2019년 12월 15일 일요일

JetsonTX2 - NVIDIA AI IOT - Human Pose estimation using TensorRT

last updated 2020.04.12 : update for Jetpack 4.3

I used Jetson TX2, Ubuntu 18.04 Official image with root account. And I always use python3. The source code introduced in this article can be downloaded here.
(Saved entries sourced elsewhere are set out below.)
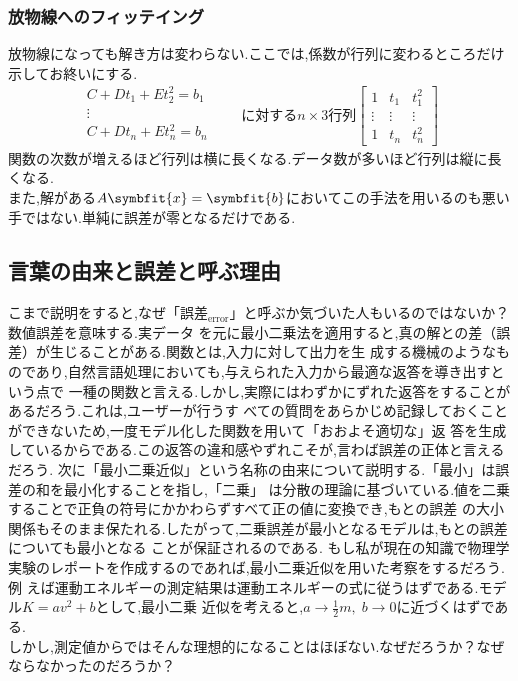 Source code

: \subsubsection{放物線へのフィッテイング}
放物線になっても解き方は変わらない.ここでは,係数が行列に変わるところだけ示してお終いにする.
\[
\begin{aligned}
    C+Dt_1+Et^2_2=b_1 \\
    \vdots \hspace{2cm} \\
    C+Dt_n+Et^2_n=b_n \\
\end{aligned}
\qquad\text{に対する}n\times3\text{行列}
\begin{bmatrix}
    1 & t_1 & t^2_1 \\ \vdots & \vdots & \vdots \\ 1 & t_n & t_n^2
\end{bmatrix}
\]
関数の次数が増えるほど行列は横に長くなる.データ数が多いほど行列は縦に長くなる.\\
また,解がある$A\symbfit{x}=\symbfit{b}$においてこの手法を用いるのも悪い手ではない.単純に誤差が零となるだけである.
\subsection{言葉の由来と誤差と呼ぶ理由}
こまで説明をすると,なぜ「誤差$_{\text{error}}$」と呼ぶか気づいた人もいるのではないか？数値誤差を意味する.実データ
を元に最小二乗法を適用すると,真の解との差（誤差）が生じることがある.関数とは,入力に対して出力を生
成する機械のようなものであり,自然言語処理においても,与えられた入力から最適な返答を導き出すという点で
一種の関数と言える.しかし,実際にはわずかにずれた返答をすることがあるだろう.これは,ユーザーが行うす
べての質問をあらかじめ記録しておくことができないため,一度モデル化した関数を用いて「おおよそ適切な」返
答を生成しているからである.この返答の違和感やずれこそが,言わば誤差の正体と言えるだろう.
次に「最小二乗近似」という名称の由来について説明する.「最小」は誤差の和を最小化することを指し,「二乗」
は分散の理論に基づいている.値を二乗することで正負の符号にかかわらずすべて正の値に変換でき,もとの誤差
の大小関係もそのまま保たれる.したがって,二乗誤差が最小となるモデルは,もとの誤差についても最小となる
ことが保証されるのである.
もし私が現在の知識で物理学実験のレポートを作成するのであれば,最小二乗近似を用いた考察をするだろう.例
えば運動エネルギーの測定結果は運動エネルギーの式に従うはずである.モデル$K=av^2+b$として,最小二乗
近似を考えると,$a\to\frac{1}{2}m,\;b\to0$に近づくはずである.\\
しかし,測定値からではそんな理想的になることはほぼない.なぜだろうか？なぜならなかったのだろうか？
First read this page "JetsonNano - Human Pose estimation using TensorRT" . This page
Since the important explanation including JetPack 4.3 is given in the link page above, this article will only test performance with the TX2 built-in camera.

 

Get Keypoints from video

In order to use the TX2's built-in camera instead of the webcam used in the Jetson Nano example, only part of the OpenCV camera control was changed.

import json
import trt_pose.coco
import trt_pose.models
import torch
import torch2trt
from torch2trt import TRTModule
import time, sys
import cv2
import torchvision.transforms as transforms
import PIL.Image
from trt_pose.draw_objects import DrawObjects
from trt_pose.parse_objects import ParseObjects
import argparse
import os.path


'''
hnum: 0 based human index
kpoint : keypoints (float type range : 0.0 ~ 1.0 ==> later multiply by image width, height
'''
def get_keypoint(humans, hnum, peaks):
    #check invalid human index
    kpoint = []
    human = humans[0][hnum]
    C = human.shape[0]
    for j in range(C):
        k = int(human[j])
        if k >= 0:
            peak = peaks[0][j][k]   # peak[1]:width, peak[0]:height
            peak = (j, float(peak[0]), float(peak[1]))
            kpoint.append(peak)
            #print('index:%d : success [%5.3f, %5.3f]'%(j, peak[1], peak[2]) )
        else:    
            peak = (j, None, None)
            kpoint.append(peak)
            #print('index:%d : None %d'%(j, k) )
    return kpoint


parser = argparse.ArgumentParser(description='TensorRT pose estimation run')
parser.add_argument('--model', type=str, default='resnet', help = 'resnet or densenet' )
args = parser.parse_args()

with open('human_pose.json', 'r') as f:
    human_pose = json.load(f)

topology = trt_pose.coco.coco_category_to_topology(human_pose)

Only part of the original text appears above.